Access Type

Open Access Dissertation

Date of Award

1-1-2010

Degree Type

Dissertation

Degree Name

Ph.D.

Department

Political Science

First Advisor

Kevin Deegan-Krause

Abstract

Contemporary migrants participate in a variety of dual social, political, and economic processes. Sending and receiving states overtly encourage transnational practices when they allow migrants to maintain homeland citizenship regardless of their citizenship status in their receiving communities. Yet, we know little about migrants' ability to enact their citizenship and their propensity to participate in sending and receiving state networks and structures. We know also that diasporas experience and shape transnational spaces differently than other migrants, but we have much to learn about what influences a diaspora's desire and ability to maintain a political affiliation with their homeland and to become politically incorporated in their receiving community.

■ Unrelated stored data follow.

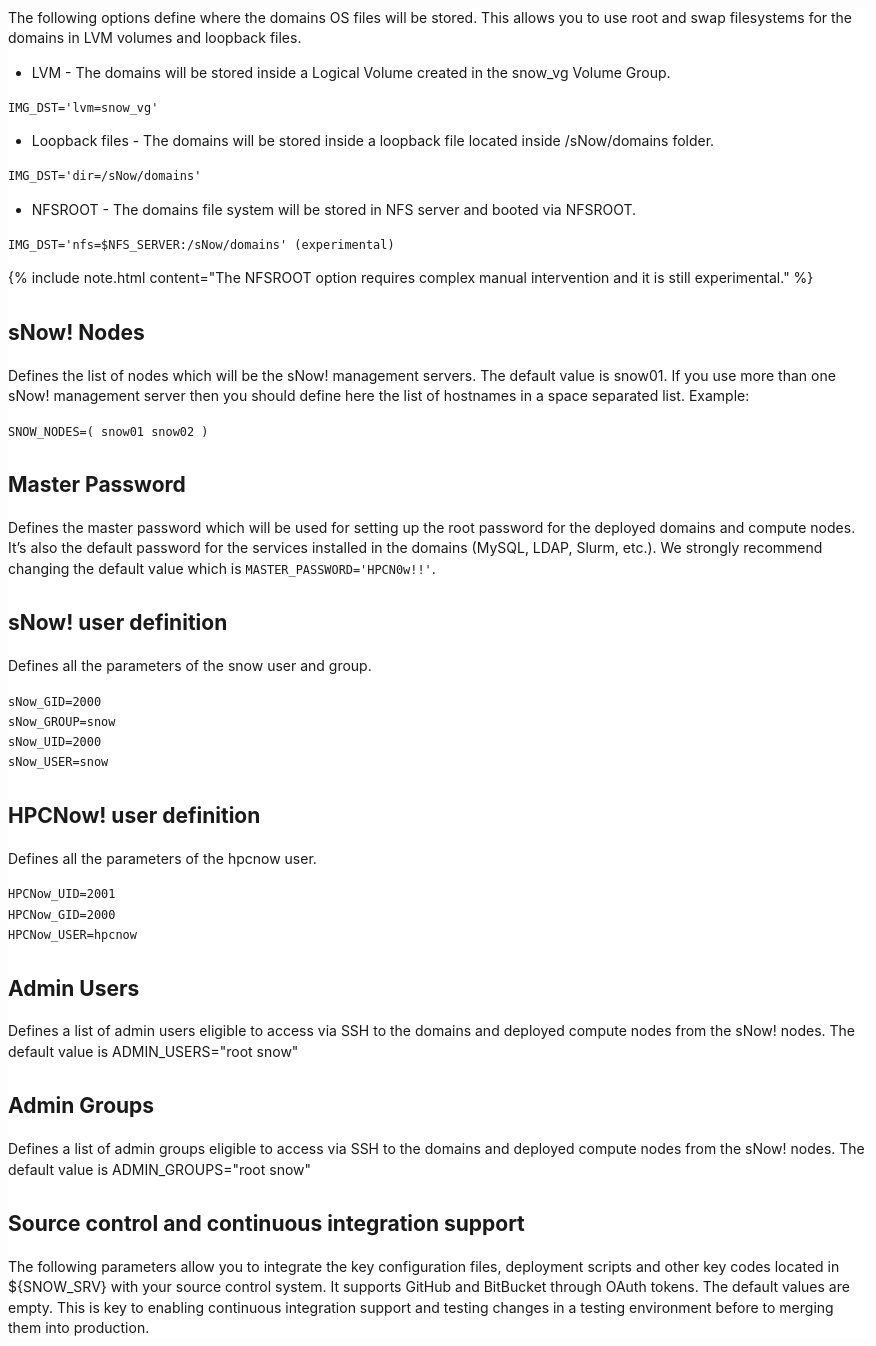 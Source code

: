 The following options define where the domains OS files will be stored. This allows you to use root and swap filesystems for the domains in LVM volumes and loopback files.
* LVM - The domains will be stored inside a Logical Volume created in the snow_vg Volume Group.
```
IMG_DST='lvm=snow_vg'
```
* Loopback files - The domains will be stored inside a loopback file located inside /sNow/domains folder.
```
IMG_DST='dir=/sNow/domains'
```
* NFSROOT - The domains file system will be stored in NFS server and booted via NFSROOT.
```
IMG_DST='nfs=$NFS_SERVER:/sNow/domains' (experimental)
```
{% include note.html content="The NFSROOT option requires complex manual intervention and it is still experimental." %}
## sNow! Nodes
Defines the list of nodes which will be the sNow! management servers. The default value is snow01. If you use more than one sNow! management server then you should define here the list of hostnames in a space separated list.
Example:
```
SNOW_NODES=( snow01 snow02 )
```
## Master Password
Defines the master password which will be used for setting up the root password for the deployed domains and compute nodes. It’s also the default password for the services installed in the domains (MySQL, LDAP, Slurm, etc.). We strongly recommend changing the default value which is ```MASTER_PASSWORD='HPCN0w!!'```.
## sNow! user definition
Defines all the parameters of the snow user and group.
```
sNow_GID=2000
sNow_GROUP=snow
sNow_UID=2000
sNow_USER=snow
```
## HPCNow! user definition
Defines all the parameters of the hpcnow user.
```
HPCNow_UID=2001
HPCNow_GID=2000
HPCNow_USER=hpcnow
```
## Admin Users
Defines a list of admin users eligible to access via SSH to the domains and deployed compute nodes from the sNow! nodes. The default value is ADMIN_USERS="root snow"
## Admin Groups
Defines a list of admin groups eligible to access via SSH to the domains and deployed compute nodes from the sNow! nodes. The default value is ADMIN_GROUPS="root snow"
## Source control and continuous integration support
The following parameters allow you to integrate the key configuration files, deployment scripts and other key codes located in ${SNOW_SRV} with your source control system. It supports GitHub and BitBucket through OAuth tokens. The default values are empty.
This is key to enabling continuous integration support and testing changes in a testing environment before to merging them into  production.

What does having a transnational existence mean for a diaspora's desire and ability to become politically active? Do diasporas have opportunities to act within networks in one or both of their affiliated communities? And if opportunities are present, do they seek to participate or to withdraw? I approach transnationalism as a site of dual-state and extra-state political engagement, and examine how differences in sending conditions hold political significance for the individual, the community, and the state. I gathered data via face-to-face interviews with forty participants - Albanians, Bosnians and Kosovars who migrated to the United States in 1995 or later. I measured type, mode and frequency of transnational political activity and assigned scores to a spectral typology of action, including: avoidance, awareness, engagement and activism. Within this, I observe how transnational political activity is influenced by various independent variables.